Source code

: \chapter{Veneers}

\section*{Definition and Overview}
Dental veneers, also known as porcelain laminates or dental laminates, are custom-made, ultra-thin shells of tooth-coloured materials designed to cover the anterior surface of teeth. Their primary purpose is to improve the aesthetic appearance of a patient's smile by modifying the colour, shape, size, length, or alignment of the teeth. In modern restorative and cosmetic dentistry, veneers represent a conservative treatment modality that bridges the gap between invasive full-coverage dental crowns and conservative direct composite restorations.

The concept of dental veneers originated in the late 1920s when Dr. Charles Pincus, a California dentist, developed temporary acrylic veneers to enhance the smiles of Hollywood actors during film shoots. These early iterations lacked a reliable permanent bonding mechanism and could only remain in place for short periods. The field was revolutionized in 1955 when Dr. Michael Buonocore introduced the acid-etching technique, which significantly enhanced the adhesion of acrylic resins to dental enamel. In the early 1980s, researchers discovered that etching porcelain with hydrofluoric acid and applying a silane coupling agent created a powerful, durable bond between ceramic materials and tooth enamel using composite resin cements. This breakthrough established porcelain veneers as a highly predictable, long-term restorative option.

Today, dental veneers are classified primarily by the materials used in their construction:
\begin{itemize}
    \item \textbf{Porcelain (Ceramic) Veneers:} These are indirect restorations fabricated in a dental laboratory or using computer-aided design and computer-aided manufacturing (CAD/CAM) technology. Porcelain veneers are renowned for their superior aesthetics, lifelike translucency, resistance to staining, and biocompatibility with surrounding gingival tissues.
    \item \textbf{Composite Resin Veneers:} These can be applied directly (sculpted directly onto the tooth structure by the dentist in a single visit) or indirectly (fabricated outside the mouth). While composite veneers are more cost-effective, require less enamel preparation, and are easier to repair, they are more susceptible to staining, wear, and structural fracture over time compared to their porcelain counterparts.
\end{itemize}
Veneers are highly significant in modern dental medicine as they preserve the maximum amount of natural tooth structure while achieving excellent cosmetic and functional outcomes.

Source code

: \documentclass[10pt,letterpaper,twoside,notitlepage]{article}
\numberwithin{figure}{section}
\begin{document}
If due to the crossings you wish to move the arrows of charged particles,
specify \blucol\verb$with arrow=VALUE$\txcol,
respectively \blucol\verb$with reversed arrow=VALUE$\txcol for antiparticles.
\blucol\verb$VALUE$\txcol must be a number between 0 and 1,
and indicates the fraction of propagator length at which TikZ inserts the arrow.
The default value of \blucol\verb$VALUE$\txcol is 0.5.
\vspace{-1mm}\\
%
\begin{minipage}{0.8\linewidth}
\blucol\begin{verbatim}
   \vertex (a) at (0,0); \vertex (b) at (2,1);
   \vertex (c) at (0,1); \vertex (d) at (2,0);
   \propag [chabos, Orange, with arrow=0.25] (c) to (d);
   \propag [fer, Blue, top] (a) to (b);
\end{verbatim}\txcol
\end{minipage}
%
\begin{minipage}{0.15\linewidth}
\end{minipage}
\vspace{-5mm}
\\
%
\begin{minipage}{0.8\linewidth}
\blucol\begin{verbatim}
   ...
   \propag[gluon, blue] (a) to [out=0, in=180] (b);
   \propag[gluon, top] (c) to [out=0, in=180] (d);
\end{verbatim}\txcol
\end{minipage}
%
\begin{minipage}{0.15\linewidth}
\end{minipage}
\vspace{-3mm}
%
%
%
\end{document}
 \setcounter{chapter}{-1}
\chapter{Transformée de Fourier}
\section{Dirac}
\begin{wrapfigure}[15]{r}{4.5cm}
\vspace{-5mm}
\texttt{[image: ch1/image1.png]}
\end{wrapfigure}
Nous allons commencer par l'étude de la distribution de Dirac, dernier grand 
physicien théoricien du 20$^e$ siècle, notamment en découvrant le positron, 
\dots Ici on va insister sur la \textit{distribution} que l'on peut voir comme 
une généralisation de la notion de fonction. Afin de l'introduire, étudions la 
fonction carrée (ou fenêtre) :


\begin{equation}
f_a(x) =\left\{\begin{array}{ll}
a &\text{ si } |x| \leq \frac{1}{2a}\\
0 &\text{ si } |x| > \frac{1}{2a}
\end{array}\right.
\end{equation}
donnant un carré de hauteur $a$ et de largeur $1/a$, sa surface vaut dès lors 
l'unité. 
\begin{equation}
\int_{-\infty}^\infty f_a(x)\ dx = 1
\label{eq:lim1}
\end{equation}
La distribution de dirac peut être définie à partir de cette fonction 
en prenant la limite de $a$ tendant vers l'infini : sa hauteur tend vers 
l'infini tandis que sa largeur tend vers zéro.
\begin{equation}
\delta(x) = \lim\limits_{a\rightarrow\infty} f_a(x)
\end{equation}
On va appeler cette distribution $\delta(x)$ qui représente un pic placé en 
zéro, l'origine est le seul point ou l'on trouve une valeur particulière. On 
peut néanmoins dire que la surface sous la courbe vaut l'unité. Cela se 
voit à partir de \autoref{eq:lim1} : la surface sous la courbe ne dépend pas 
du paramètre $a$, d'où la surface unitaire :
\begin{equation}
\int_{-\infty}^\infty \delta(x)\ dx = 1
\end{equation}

**********

* Assignment
Print the data again exactly.

* Exercise output
Source code

: \chapter{Veneers}

\section*{Definition and Overview}
Dental veneers, also known as porcelain laminates or dental laminates, are custom-made, ultra-thin shells of tooth-coloured materials designed to cover the anterior surface of teeth. Their primary purpose is to improve the aesthetic appearance of a patient's smile by modifying the colour, shape, size, length, or alignment of the teeth. In modern restorative and cosmetic dentistry, veneers represent a conservative treatment modality that bridges the gap between invasive full-coverage dental crowns and conservative direct composite restorations.

The concept of dental veneers originated in the late 1920s when Dr. Charles Pincus, a California dentist, developed temporary acrylic veneers to enhance the smiles of Hollywood actors during film shoots. These early iterations lacked a reliable permanent bonding mechanism and could only remain in place for short periods. The field was revolutionized in 1955 when Dr. Michael Buonocore introduced the acid-etching technique, which significantly enhanced the adhesion of acrylic resins to dental enamel. In the early 1980s, researchers discovered that etching porcelain with hydrofluoric acid and applying a silane coupling agent created a powerful, durable bond between ceramic materials and tooth enamel using composite resin cements. This breakthrough established porcelain veneers as a highly predictable, long-term restorative option.

Today, dental veneers are classified primarily by the materials used in their construction:
\begin{itemize}
    \item \textbf{Porcelain (Ceramic) Veneers:} These are indirect restorations fabricated in a dental laboratory or using computer-aided design and computer-aided manufacturing (CAD/CAM) technology. Porcelain veneers are renowned for their superior aesthetics, lifelike translucency, resistance to staining, and biocompatibility with surrounding gingival tissues.
    \item \textbf{Composite Resin Veneers:} These can be applied directly (sculpted directly onto the tooth structure by the dentist in a single visit) or indirectly (fabricated outside the mouth). While composite veneers are more cost-effective, require less enamel preparation, and are easier to repair, they are more susceptible to staining, wear, and structural fracture over time compared to their porcelain counterparts.
\end{itemize}
Veneers are highly significant in modern dental medicine as they preserve the maximum amount of natural tooth structure while achieving excellent cosmetic and functional outcomes.

Source code

: \documentclass[10pt,letterpaper,twoside,notitlepage]{article}
\numberwithin{figure}{section}
\begin{document}
If due to the crossings you wish to move the arrows of charged particles,
specify \blucol\verb$with arrow=VALUE$\txcol,
respectively \blucol\verb$with reversed arrow=VALUE$\txcol for antiparticles.
\blucol\verb$VALUE$\txcol must be a number between 0 and 1,
and indicates the fraction of propagator length at which TikZ inserts the arrow.
The default value of \blucol\verb$VALUE$\txcol is 0.5.
\vspace{-1mm}\\
%
\begin{minipage}{0.8\linewidth}
\blucol\begin{verbatim}
   \vertex (a) at (0,0); \vertex (b) at (2,1);
   \vertex (c) at (0,1); \vertex (d) at (2,0);
   \propag [chabos, Orange, with arrow=0.25] (c) to (d);
   \propag [fer, Blue, top] (a) to (b);
\end{verbatim}\txcol
\end{minipage}
%
\begin{minipage}{0.15\linewidth}
\end{minipage}
\vspace{-5mm}
\\
%
\begin{minipage}{0.8\linewidth}
\blucol\begin{verbatim}
   ...
   \propag[gluon, blue] (a) to [out=0, in=180] (b);
   \propag[gluon, top] (c) to [out=0, in=180] (d);
\end{verbatim}\txcol
\end{minipage}
%
\begin{minipage}{0.15\linewidth}
\end{minipage}
\vspace{-3mm}
%
%
%
\end{document}
 \setcounter{chapter}{-1}
\chapter{Transformée de Fourier}
\section{Dirac}
\begin{wrapfigure}[15]{r}{4.5cm}
\vspace{-5mm}
\texttt{[image: ch1/image1.png]}
\end{wrapfigure}
Nous allons commencer par l'étude de la distribution de Dirac, dernier grand 
physicien théoricien du 20$^e$ siècle, notamment en découvrant le positron, 
\dots Ici on va insister sur la \textit{distribution} que l'on peut voir comme 
une généralisation de la notion de fonction. Afin de l'introduire, étudions la 
fonction carrée (ou fenêtre) :


\begin{equation}
f_a(x) =\left\{\begin{array}{ll}
a &\text{ si } |x| \leq \frac{1}{2a}\\
0 &\text{ si } |x| > \frac{1}{2a}
\end{array}\right.
\end{equation}
donnant un carré de hauteur $a$ et de largeur $1/a$, sa surface vaut dès lors 
l'unité. 
\begin{equation}
\int_{-\infty}^\infty f_a(x)\ dx = 1
\label{eq:lim1}
\end{equation}
La distribution de dirac peut être définie à partir de cette fonction 
en prenant la limite de $a$ tendant vers l'infini : sa hauteur tend vers 
l'infini tandis que sa largeur tend vers zéro.
\begin{equation}
\delta(x) = \lim\limits_{a\rightarrow\infty} f_a(x)
\end{equation}
On va appeler cette distribution $\delta(x)$ qui représente un pic placé en 
zéro, l'origine est le seul point ou l'on trouve une valeur particulière. On 
peut néanmoins dire que la surface sous la courbe vaut l'unité. Cela se 
voit à partir de \autoref{eq:lim1} : la surface sous la courbe ne dépend pas 
du paramètre $a$, d'où la surface unitaire :
\begin{equation}
\int_{-\infty}^\infty \delta(x)\ dx = 1
\end{equation}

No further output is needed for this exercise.